YOUR INSTRUCTIONS: Your answer needs to include each line of the records in which the string "emph" can be found.

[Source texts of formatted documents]
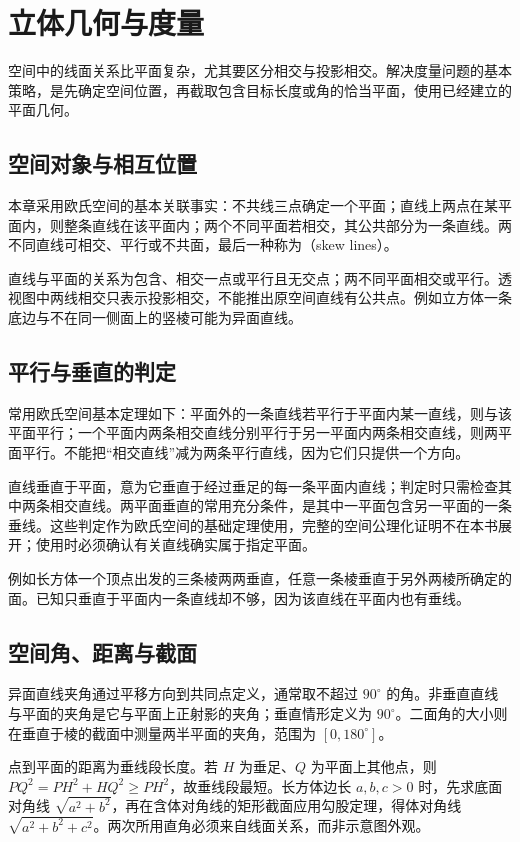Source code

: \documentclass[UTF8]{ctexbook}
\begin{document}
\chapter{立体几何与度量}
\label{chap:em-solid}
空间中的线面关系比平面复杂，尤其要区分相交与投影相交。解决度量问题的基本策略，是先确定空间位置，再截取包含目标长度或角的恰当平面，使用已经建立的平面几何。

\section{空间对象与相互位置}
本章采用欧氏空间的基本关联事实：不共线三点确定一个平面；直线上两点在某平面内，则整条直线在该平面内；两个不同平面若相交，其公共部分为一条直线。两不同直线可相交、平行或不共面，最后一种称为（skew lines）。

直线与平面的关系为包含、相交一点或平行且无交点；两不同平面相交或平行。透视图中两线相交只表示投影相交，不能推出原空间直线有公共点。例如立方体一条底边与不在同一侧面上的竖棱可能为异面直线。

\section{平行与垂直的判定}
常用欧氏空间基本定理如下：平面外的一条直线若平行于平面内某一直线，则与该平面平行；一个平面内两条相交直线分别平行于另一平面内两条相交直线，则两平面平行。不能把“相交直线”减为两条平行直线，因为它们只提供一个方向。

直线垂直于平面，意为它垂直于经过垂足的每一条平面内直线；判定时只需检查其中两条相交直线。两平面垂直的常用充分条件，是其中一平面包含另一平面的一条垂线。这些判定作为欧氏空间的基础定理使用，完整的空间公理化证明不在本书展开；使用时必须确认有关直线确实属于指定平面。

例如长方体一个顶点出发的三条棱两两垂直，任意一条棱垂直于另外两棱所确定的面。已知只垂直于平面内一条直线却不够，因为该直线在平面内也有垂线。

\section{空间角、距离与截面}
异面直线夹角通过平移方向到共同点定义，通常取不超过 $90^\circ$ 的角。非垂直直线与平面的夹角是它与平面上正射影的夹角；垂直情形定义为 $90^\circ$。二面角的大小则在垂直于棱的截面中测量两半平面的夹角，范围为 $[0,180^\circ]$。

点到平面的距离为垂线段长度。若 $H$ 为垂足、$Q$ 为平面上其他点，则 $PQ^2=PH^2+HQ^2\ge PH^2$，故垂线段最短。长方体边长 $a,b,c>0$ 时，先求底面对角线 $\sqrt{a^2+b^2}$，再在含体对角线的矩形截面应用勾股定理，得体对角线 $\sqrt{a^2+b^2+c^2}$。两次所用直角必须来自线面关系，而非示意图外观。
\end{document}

...

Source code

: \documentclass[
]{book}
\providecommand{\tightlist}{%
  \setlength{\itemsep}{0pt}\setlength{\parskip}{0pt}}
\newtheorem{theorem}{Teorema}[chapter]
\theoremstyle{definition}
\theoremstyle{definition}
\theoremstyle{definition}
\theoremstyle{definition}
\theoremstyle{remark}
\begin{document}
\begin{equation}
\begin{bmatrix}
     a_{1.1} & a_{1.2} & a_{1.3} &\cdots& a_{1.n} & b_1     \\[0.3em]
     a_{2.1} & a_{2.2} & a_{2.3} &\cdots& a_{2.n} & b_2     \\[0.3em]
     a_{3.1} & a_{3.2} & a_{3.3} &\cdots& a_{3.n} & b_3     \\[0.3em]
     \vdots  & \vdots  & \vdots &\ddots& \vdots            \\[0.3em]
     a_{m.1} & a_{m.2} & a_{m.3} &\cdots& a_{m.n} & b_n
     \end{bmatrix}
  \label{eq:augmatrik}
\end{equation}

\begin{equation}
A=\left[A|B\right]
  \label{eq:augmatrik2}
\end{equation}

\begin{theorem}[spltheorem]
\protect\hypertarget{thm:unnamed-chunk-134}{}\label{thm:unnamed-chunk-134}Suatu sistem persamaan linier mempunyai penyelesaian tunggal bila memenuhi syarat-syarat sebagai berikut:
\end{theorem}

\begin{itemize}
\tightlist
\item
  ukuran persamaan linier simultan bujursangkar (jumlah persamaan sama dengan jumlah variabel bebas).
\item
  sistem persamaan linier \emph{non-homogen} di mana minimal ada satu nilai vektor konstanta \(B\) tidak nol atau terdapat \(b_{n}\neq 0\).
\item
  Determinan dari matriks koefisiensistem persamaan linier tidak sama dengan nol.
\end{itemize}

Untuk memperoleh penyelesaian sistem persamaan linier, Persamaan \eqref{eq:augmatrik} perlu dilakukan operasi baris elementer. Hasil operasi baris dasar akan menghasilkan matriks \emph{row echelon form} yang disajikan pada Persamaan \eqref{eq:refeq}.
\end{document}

* * *

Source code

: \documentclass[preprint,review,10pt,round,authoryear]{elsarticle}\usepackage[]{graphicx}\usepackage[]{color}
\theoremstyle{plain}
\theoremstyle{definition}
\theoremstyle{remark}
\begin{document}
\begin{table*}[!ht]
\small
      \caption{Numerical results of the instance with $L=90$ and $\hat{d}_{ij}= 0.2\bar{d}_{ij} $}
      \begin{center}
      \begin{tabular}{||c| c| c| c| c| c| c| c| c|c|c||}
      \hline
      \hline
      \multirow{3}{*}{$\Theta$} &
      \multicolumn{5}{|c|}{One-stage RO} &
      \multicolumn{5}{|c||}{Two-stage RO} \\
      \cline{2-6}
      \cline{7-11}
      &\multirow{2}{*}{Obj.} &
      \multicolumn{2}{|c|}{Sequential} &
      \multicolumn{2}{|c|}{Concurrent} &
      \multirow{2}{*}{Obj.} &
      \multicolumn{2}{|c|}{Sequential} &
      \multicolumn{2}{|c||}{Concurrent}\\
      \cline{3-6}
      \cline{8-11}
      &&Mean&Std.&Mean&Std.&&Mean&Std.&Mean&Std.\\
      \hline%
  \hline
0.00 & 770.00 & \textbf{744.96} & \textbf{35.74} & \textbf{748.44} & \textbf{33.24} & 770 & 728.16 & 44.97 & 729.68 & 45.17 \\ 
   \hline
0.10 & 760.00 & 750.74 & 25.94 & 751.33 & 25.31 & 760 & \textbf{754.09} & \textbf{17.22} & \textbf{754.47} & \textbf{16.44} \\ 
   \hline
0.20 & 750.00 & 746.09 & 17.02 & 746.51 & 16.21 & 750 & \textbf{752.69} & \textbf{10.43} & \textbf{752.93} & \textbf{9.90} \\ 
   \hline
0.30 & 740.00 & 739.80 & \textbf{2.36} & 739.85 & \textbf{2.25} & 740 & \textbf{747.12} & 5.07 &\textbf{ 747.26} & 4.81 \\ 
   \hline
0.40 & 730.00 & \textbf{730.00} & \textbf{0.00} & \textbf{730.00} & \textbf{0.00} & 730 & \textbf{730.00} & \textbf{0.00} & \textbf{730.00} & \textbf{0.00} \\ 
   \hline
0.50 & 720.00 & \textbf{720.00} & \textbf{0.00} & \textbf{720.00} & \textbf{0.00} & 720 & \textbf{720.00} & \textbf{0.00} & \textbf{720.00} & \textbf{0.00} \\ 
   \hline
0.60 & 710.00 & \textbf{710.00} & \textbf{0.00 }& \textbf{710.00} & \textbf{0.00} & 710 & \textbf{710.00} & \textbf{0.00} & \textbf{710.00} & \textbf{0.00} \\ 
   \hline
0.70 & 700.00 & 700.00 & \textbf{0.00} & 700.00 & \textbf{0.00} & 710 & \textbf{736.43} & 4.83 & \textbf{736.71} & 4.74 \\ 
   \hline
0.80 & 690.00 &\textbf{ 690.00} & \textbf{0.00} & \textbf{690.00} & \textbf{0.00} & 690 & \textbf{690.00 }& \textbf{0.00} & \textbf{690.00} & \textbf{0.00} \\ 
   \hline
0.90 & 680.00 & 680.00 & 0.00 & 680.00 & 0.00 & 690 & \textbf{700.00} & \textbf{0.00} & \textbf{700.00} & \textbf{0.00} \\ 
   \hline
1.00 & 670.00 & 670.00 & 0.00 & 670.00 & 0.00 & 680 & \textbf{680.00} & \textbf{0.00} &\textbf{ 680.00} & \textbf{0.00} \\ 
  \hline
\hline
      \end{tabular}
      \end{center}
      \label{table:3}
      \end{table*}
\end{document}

WORKED SOLUTION:
  sistem persamaan linier \emph{non-homogen} di mana minimal ada satu nilai vektor konstanta \(B\) tidak nol atau terdapat \(b_{n}\neq 0\).
Untuk memperoleh penyelesaian sistem persamaan linier, Persamaan \eqref{eq:augmatrik} perlu dilakukan operasi baris elementer. Hasil operasi baris dasar akan menghasilkan matriks \emph{row echelon form} yang disajikan pada Persamaan \eqref{eq:refeq}.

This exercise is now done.